# The problem:
Your answer must be an exact copy of the data, without any pictures.

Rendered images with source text
---
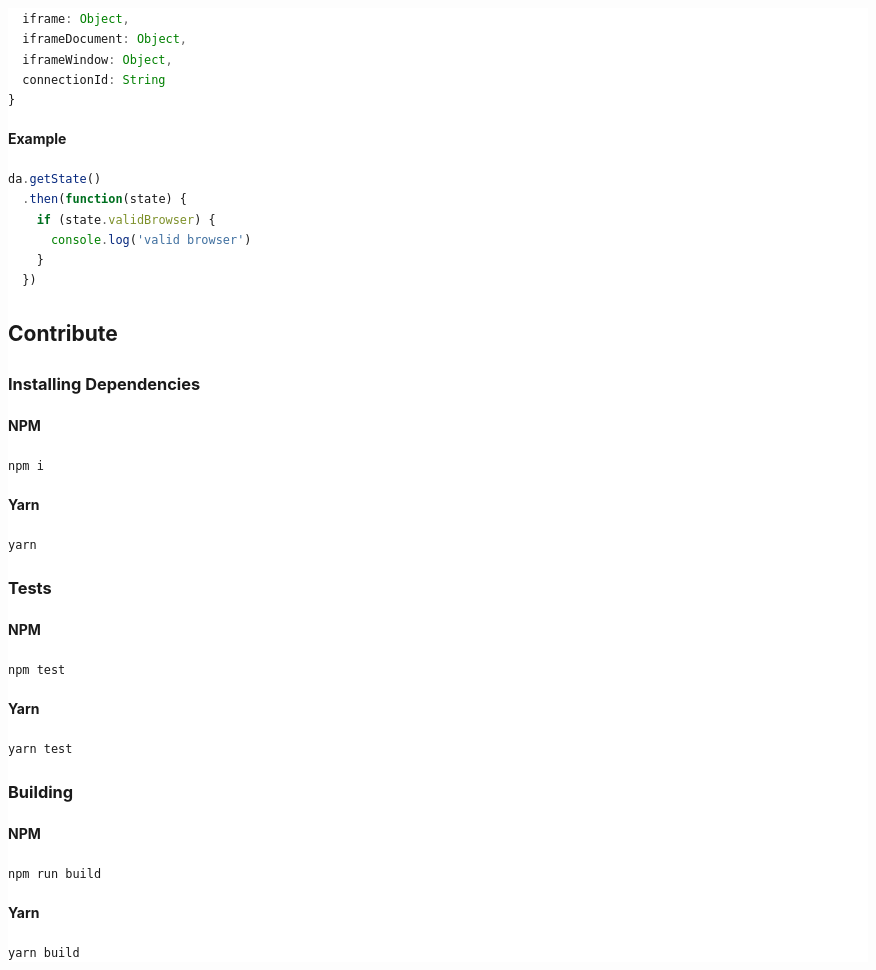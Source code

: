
 ```javascript
  iframe: Object,
  iframeDocument: Object,
  iframeWindow: Object,
  connectionId: String
}
```

#### Example

```javascript
da.getState()
  .then(function(state) {
    if (state.validBrowser) {
      console.log('valid browser')
    }
  })
```

## Contribute

### Installing Dependencies

#### NPM

`npm i`

#### Yarn

`yarn`

### Tests

#### NPM

`npm test`

#### Yarn

`yarn test`

### Building

#### NPM

`npm run build`

#### Yarn

`yarn build`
---
# Output for this exercise:
Source code

:
 ```javascript
  iframe: Object,
  iframeDocument: Object,
  iframeWindow: Object,
  connectionId: String
}
```

#### Example

```javascript
da.getState()
  .then(function(state) {
    if (state.validBrowser) {
      console.log('valid browser')
    }
  })
```

## Contribute

### Installing Dependencies

#### NPM

`npm i`

#### Yarn

`yarn`

### Tests

#### NPM

`npm test`

#### Yarn

`yarn test`

### Building

#### NPM

`npm run build`

#### Yarn

`yarn build`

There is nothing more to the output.